What the task asks
Of the lines listed below, return exactly those that run from the line containing "- thought: ADL" through the line containing "The loading and", both included.

Source data:
◇ ◇ ◇ ◇ ◇ ◇ ◇
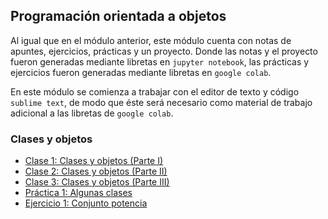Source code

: ## Programación orientada a objetos

Al igual que en el módulo anterior, este módulo cuenta con notas de apuntes, ejercicios, prácticas y un proyecto. Donde las notas y el proyecto fueron generadas mediante libretas en 
``jupyter notebook``, las prácticas y ejercicios fueron generadas mediante libretas en ``google colab``.

En este módulo se comienza a trabajar con el editor de texto y código ``sublime text``, de modo que éste será necesario como material de trabajo adicional a las libretas de 
``google colab``.

### Clases y objetos

* [Clase 1: Clases y objetos (Parte I)](POO/Clase1_clases_I_g.html)
* [Clase 2: Clases y objetos (Parte II)](POO/Clase2_clases_II_g.html)
* [Clase 3: Clases y objetos (Parte III)](POO/Clase3_clases_III_g.html)
* [Práctica 1: Algunas clases](https://colab.research.google.com/drive/1dAhzEbjEwDNGdkcOXTY4EcOiF9G8eN11?usp=sharing)
* [Ejercicio 1: Conjunto potencia](https://colab.research.google.com/drive/1sZ93_wPfWT0Waf_9CAlPwJbblP5Y7MmC?usp=sharing)

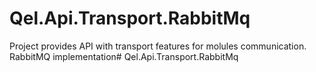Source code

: # Qel.Api.Transport.RabbitMq
Project provides API with transport features for molules communication. RabbitMQ implementation# Qel.Api.Transport.RabbitMq

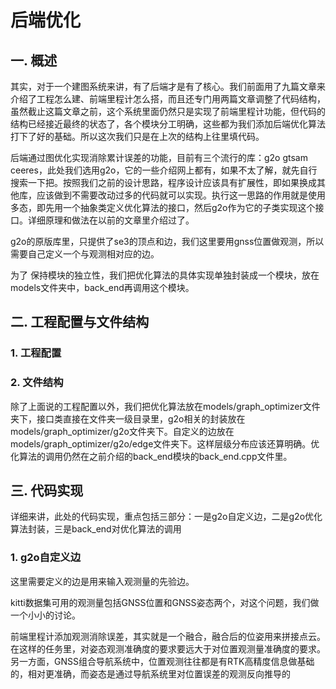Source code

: # 后端优化

## 一. 概述

其实，对于一个建图系统来讲，有了后端才是有了核心。我们前面用了九篇文章来介绍了工程怎么建、前端里程计怎么搭，而且还专门用两篇文章调整了代码结构，虽然截止这篇文章之前，这个系统里面仍然只是实现了前端里程计功能，但代码的结构已经接近最终的状态了，各个模块分工明确，这些都为我们添加后端优化算法打下了好的基础。所以这次我们只是在上次的结构上往里填代码。

后端通过图优化实现消除累计误差的功能，目前有三个流行的库：g2o gtsam ceeres，此处我们选用g2o，它的一些介绍网上都有，如果不太了解，就先自行搜索一下把。按照我们之前的设计思路，程序设计应该具有扩展性，即如果换成其他库，应该做到不需要改动过多的代码就可以实现。执行这一思路的作用就是使用多态，即先用一个抽象类定义优化算法的接口，然后g2o作为它的子类实现这个接口。详细原理和做法在以前的文章里介绍过了。

g2o的原版库里，只提供了se3的顶点和边，我们这里要用gnss位置做观测，所以需要自己定义一个与观测相对应的边。

为了 保持模块的独立性，我们把优化算法的具体实现单独封装成一个模块，放在models文件夹中，back_end再调用这个模块。

## 二. 工程配置与文件结构

### 1. 工程配置

### 2. 文件结构

除了上面说的工程配置以外，我们把优化算法放在models/graph_optimizer文件夹下，接口类直接在文件夹一级目录里，g2o相关的封装放在models/graph_optimizer/g2o文件夹下。自定义的边放在models/graph_optimizer/g2o/edge文件夹下。这样层级分布应该还算明确。优化算法的调用仍然在之前介绍的back_end模块的back_end.cpp文件里。

## 三. 代码实现

详细来讲，此处的代码实现，重点包括三部分：一是g2o自定义边，二是g2o优化算法封装，三是back_end对优化算法的调用

### 1. g2o自定义边

这里需要定义的边是用来输入观测量的先验边。

kitti数据集可用的观测量包括GNSS位置和GNSS姿态两个，对这个问题，我们做一个小小的讨论。

前端里程计添加观测消除误差，其实就是一个融合，融合后的位姿用来拼接点云。在这样的任务里，对姿态观测准确度的要求要远大于对位置观测量准确度的要求。另一方面，GNSS组合导航系统中，位置观测往往都是有RTK高精度信息做基础的，相对更准确，而姿态是通过导航系统里对位置误差的观测反向推导的



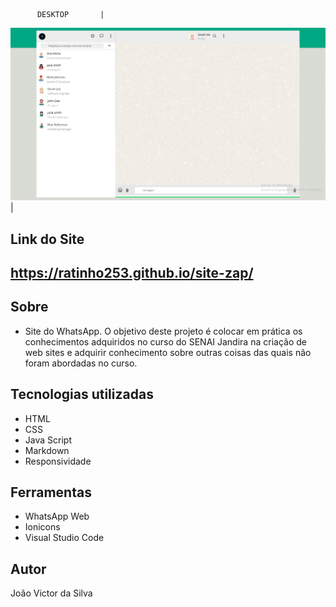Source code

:           DESKTOP       |

![](./img/Capturar.PNG)|

## Link do Site
https://ratinho253.github.io/site-zap/
---
## Sobre 

- Site do WhatsApp. O objetivo deste projeto é colocar em prática os conhecimentos adquiridos no curso do SENAI Jandira na criação de web sites e adquirir conhecimento sobre outras coisas das quais não foram abordadas no curso.

## Tecnologias utilizadas 
- HTML
- CSS
- Java Script
- Markdown
- Responsividade

## Ferramentas
- WhatsApp Web
- Ionicons
- Visual Studio Code

## Autor
 João Victor da Silva

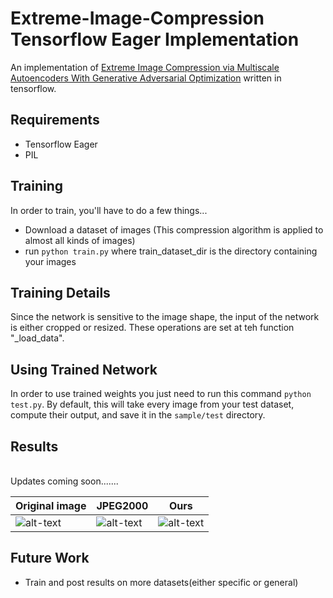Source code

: # Extreme-Image-Compression Tensorflow Eager Implementation
An implementation of [Extreme Image Compression via Multiscale Autoencoders With Generative Adversarial Optimization](https://arxiv.org/abs/1904.03851) written in tensorflow.

## Requirements
 - Tensorflow Eager
 - PIL

## Training
In order to train, you'll have to do a few things...
 - Download a dataset of images (This compression algorithm is applied to almost all kinds of images)
 - run `python train.py` where train_dataset_dir is the directory containing your images

## Training Details
Since the network is sensitive to the image shape, the input of the network is either cropped or resized. These operations are set at teh function "_load_data". 

## Using Trained Network
In order to use trained weights you just need to run this command `python test.py`. By default, this will take every image from your test dataset, compute their output, and save it in the `sample/test` directory. 

## Results
<br />
Updates coming soon.......
<br />

| Original image |   JPEG2000   |     Ours    |
| -------------- | ------------ | ----------- |
| ![alt-text](https://github.com/wikichao/Extreme-Image-Compression/blob/master/result/400_479232_real_0.0294703003019.png "Original")          | ![alt-text](https://github.com/wikichao/Extreme-Image-Compression/blob/master/result/400_jp2.png "JPEG2000")         | ![alt-text](https://github.com/wikichao/Extreme-Image-Compression/blob/master/result/400_479232_gen_0.0294703003019.png "Ours")        |


## Future Work
- Train and post results on more datasets(either specific or general)

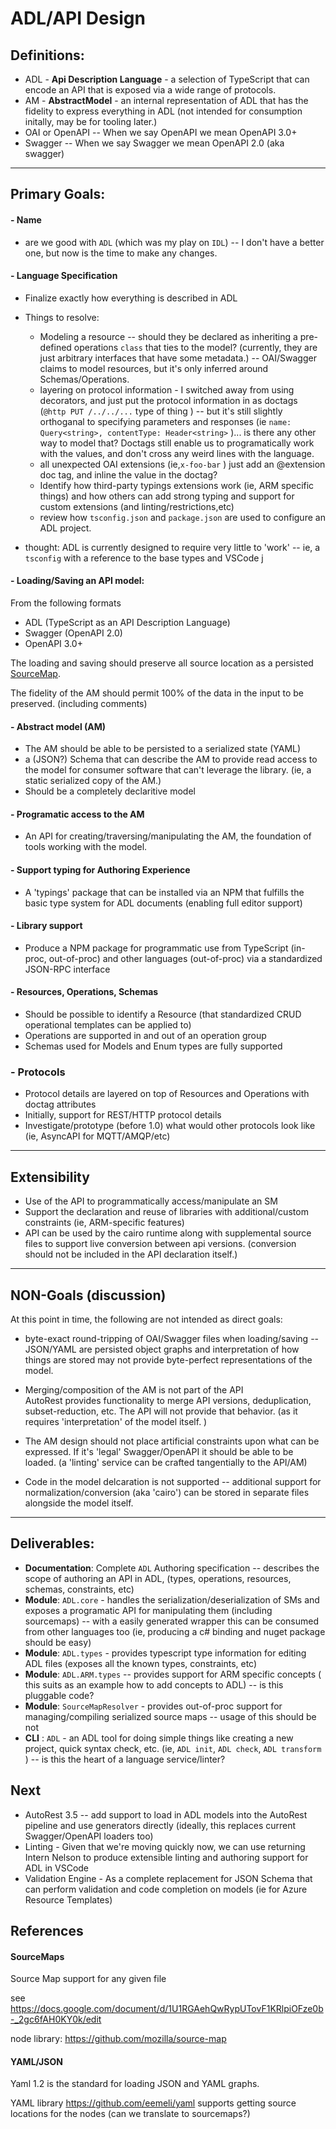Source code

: # ADL/API Design

## Definitions: 
- ADL - __Api Description Language__ -  a selection of TypeScript that can encode an API that is exposed via a wide range of protocols.
- AM  - __AbstractModel__ - an internal representation of ADL that has the fidelity to express everything in ADL (not intended for consumption initally, may be for tooling later.)
- OAI or OpenAPI -- When we say OpenAPI we mean OpenAPI 3.0+ 
- Swagger -- When we say Swagger we mean OpenAPI 2.0 (aka swagger)

<hr>

## Primary Goals:

#### - Name 
- are we good with `ADL` (which was my play on `IDL`) -- I don't have a better one, but now is the time to make any changes.

#### - Language Specification

- Finalize exactly how everything is described in ADL
- Things to resolve:
  - Modeling a resource -- should they be declared as inheriting a pre-defined operations `class` that ties to the model? (currently, they are just arbitrary interfaces that have some metadata.) -- OAI/Swagger claims to model resources, but it's only inferred around Schemas/Operations. 
  - layering on protocol information -  I switched away from using decorators, and just put the protocol information in as doctags  (`@http PUT /../../...` type of thing ) -- but it's still slightly orthoganal to specifying parameters and responses (ie `name: Query<string>, contentType: Header<string>` )... is there any other way to model that? Doctags still enable us to programatically work with the values, and don't cross any weird lines with the language. 
  - all unexpected OAI extensions (ie,`x-foo-bar` ) just add an @extension doc tag, and inline the value in the doctag?
  - Identify how third-party typings extensions work (ie, ARM specific things) and how others can add strong typing and support for custom extensions (and linting/restrictions,etc)
  - review how `tsconfig.json` and `package.json` are used to configure an ADL project.

- thought: ADL is currently designed to require very little to 'work' -- ie, a `tsconfig` with a reference to the base types and VSCode j

#### - Loading/Saving an API model:
From the following formats

- ADL (TypeScript as an API Description Language) 
- Swagger (OpenAPI 2.0)
- OpenAPI 3.0+ 

The loading and saving should preserve all source location as a persisted [SourceMap](#SourceMaps).

The fidelity of the AM should permit 100% of the data in the input to be preserved. (including comments)


#### - Abstract model (AM)
- The AM should be able to be persisted to a serialized state (YAML)
- a (JSON?) Schema that can describe the AM to provide read access to the model for consumer software that can't leverage the library. (ie, a static serialized copy of the AM.)
- Should be a completely declaritive model

#### - Programatic access to the AM 

- An API for creating/traversing/manipulating the AM, the foundation of tools working with the model.

#### - Support typing for Authoring Experience
- A 'typings' package that can be installed via an NPM that fulfills the basic type system for ADL documents (enabling full editor support)

#### - Library support
- Produce a NPM package for programmatic use from TypeScript (in-proc, out-of-proc) and other languages (out-of-proc) via a standardized JSON-RPC interface

#### - Resources, Operations, Schemas
- Should be possible to identify a Resource (that standardized CRUD operational templates can be applied to)
- Operations are supported in and out of an operation group
- Schemas used for Models and Enum types are fully supported

### - Protocols 
- Protocol details are layered on top of Resources and Operations with doctag attributes
- Initially, support for REST/HTTP protocol details 
- Investigate/prototype (before 1.0) what would other protocols look like (ie, AsyncAPI for MQTT/AMQP/etc)


<hr>

## Extensibility

- Use of the API to programmatically access/manipulate an SM 
- Support the declaration and reuse of libraries with additional/custom constraints  (ie, ARM-specific features)
- API can be used by the cairo runtime along with supplemental source files to support live conversion between api versions. (conversion should not be included in the API declaration itself.)

<hr>

## NON-Goals (discussion)
At this point in time, the following are not intended as direct goals: 

- byte-exact round-tripping of OAI/Swagger files when loading/saving -- JSON/YAML are persisted object graphs and interpretation of how things are stored may not provide byte-perfect 
  representations of the model. 

- Merging/composition of the AM is not part of the API<br>
  AutoRest provides functionality to merge API versions, deduplication, subset-reduction, etc. 
  The API will not provide that behavior. (as it requires 'interpretation' of the model itself. )

- The AM design should not place artificial constraints upon what can be expressed. If it's 'legal' Swagger/OpenAPI it should be able to be loaded. (a 'linting' service can be crafted tangentially to the API/AM)

- Code in the model delcaration is not supported -- additional support for normalization/conversion (aka 'cairo')  can be stored in separate files alongside the model itself.

<hr>

## Deliverables: 
- __Documentation__: Complete `ADL` Authoring specification -- describes the scope of authoring an API in ADL, (types, operations, resources, schemas, constraints, etc)
- __Module__: `ADL.core` - handles the serialization/deserialization of SMs and exposes a programatic API for manipulating them (including sourcemaps) -- with a easily generated wrapper this can be consumed from other languages too (ie, producing a c# binding and nuget package should be easy)
- __Module__: `ADL.types` - provides typescript type information for editing ADL files (exposes all the known types, constraints, etc)
- __Module__: `ADL.ARM.types` -- provides support for ARM specific concepts ( this suits as an example how to add concepts to ADL) -- is this pluggable code? 
- __Module__: `SourceMapResolver` - provides out-of-proc support for managing/compiling serialized source maps  -- usage of this should be not 
- __CLI__ : `ADL` - an ADL tool for doing simple things like creating a new project, quick syntax check, etc. (ie, `ADL init`, `ADL check`, `ADL transform` )  -- is this the heart of a language service/linter?  

## Next
- AutoRest 3.5 -- add support to load in ADL models into the AutoRest pipeline and use generators directly (ideally, this replaces current Swagger/OpenAPI loaders too)
- Linting - Given that we're moving quickly now, we can use returning Intern Nelson to produce extensible linting and authoring support for ADL in VSCode
- Validation Engine - As a complete replacement for JSON Schema that can perform validation and code completion on models (ie for Azure Resource Templates)

## References

#### SourceMaps
Source Map support for any given file

  see https://docs.google.com/document/d/1U1RGAehQwRypUTovF1KRlpiOFze0b-_2gc6fAH0KY0k/edit  

  node library: https://github.com/mozilla/source-map

#### YAML/JSON
  Yaml 1.2 is the standard for loading JSON and YAML graphs.
   
  YAML library https://github.com/eemeli/yaml supports getting source locations for the nodes
  (can we translate to sourcemaps?)

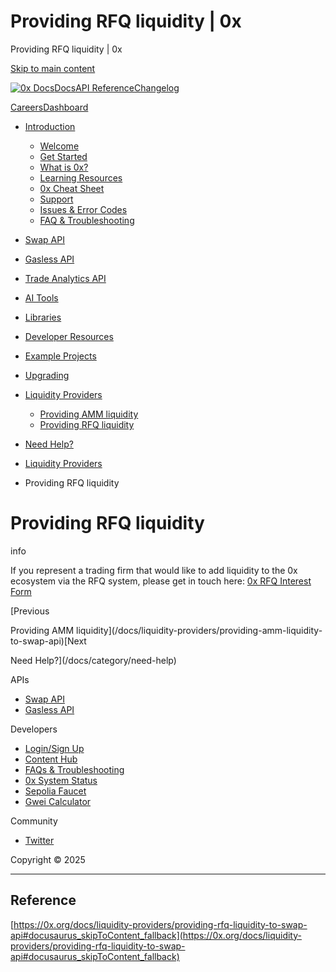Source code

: # Providing RFQ liquidity | 0x

Providing RFQ liquidity | 0x




[Skip to main content](#docusaurus_skipToContent_fallback)

[![0x Docs](/docs/img/0x-logo.png)](/docs/)[Docs](/docs/introduction/welcome)[API Reference](/docs/api)[Changelog](/docs/changelog/)

[Careers](https://0x.org/careers#open-positions)[Dashboard](https://dashboard.0x.org/)

* [Introduction](/docs/category/introduction)

  + [Welcome](/docs/introduction/welcome)
  + [Get Started](/docs/introduction/getting-started)
  + [What is 0x?](/docs/introduction/introduction-to-0x)
  + [Learning Resources](/docs/introduction/guides)
  + [0x Cheat Sheet](/docs/introduction/0x-cheat-sheet)
  + [Support](/docs/introduction/community)
  + [Issues & Error Codes](/docs/introduction/api-issues)
  + [FAQ & Troubleshooting](/docs/developer-resources/faqs-and-troubleshooting)
* [Swap API](/docs/category/swap-api)
* [Gasless API](/docs/category/gasless-api)
* [Trade Analytics API](/docs/category/trade-analytics-api)
* [AI Tools](/docs/category/ai-tools)
* [Libraries](/docs/category/libraries)
* [Developer Resources](/docs/category/developer-resources)
* [Example Projects](https://github.com/0xProject/0x-examples)
* [Upgrading](/docs/upgrading)
* [Liquidity Providers](/docs/category/liquidity-providers)

  + [Providing AMM liquidity](/docs/liquidity-providers/providing-amm-liquidity-to-swap-api)
  + [Providing RFQ liquidity](/docs/liquidity-providers/providing-rfq-liquidity-to-swap-api)
* [Need Help?](/docs/category/need-help)

* [Liquidity Providers](/docs/category/liquidity-providers)
* Providing RFQ liquidity

# Providing RFQ liquidity

info

If you represent a trading firm that would like to add liquidity to the 0x ecosystem via the RFQ system, please get in touch here: [0x RFQ Interest Form](https://zeroex.notion.site/238ac66a853780acb4bcfd882a97a541?pvs=105)

[Previous

Providing AMM liquidity](/docs/liquidity-providers/providing-amm-liquidity-to-swap-api)[Next

Need Help?](/docs/category/need-help)

APIs

* [Swap API](/docs/category/swap-api)
* [Gasless API](/docs/category/gasless-api)

Developers

* [Login/Sign Up](https://dashboard.0x.org/)
* [Content Hub](https://www.0x.org/content-hub)
* [FAQs & Troubleshooting](/docs/developer-resources/faqs-and-troubleshooting)
* [0x System Status](https://status.0x.org/)
* [Sepolia Faucet](https://sepoliafaucet.com/)
* [Gwei Calculator](https://www.alchemy.com/gwei-calculator)

Community

* [Twitter](https://twitter.com/0xproject)

Copyright © 2025

---

## Reference
[https://0x.org/docs/liquidity-providers/providing-rfq-liquidity-to-swap-api#docusaurus_skipToContent_fallback](https://0x.org/docs/liquidity-providers/providing-rfq-liquidity-to-swap-api#docusaurus_skipToContent_fallback)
◇ ◇ ◇ ◇ ◇ ◇ ◇
Problem solution
- thought: ADL is currently designed to require very little to 'work' -- ie, a `tsconfig` with a reference to the base types and VSCode j

#### - Loading/Saving an API model:
From the following formats

- ADL (TypeScript as an API Description Language) 
- Swagger (OpenAPI 2.0)
- OpenAPI 3.0+ 

The loading and saving should preserve all source location as a persisted [SourceMap](#SourceMaps).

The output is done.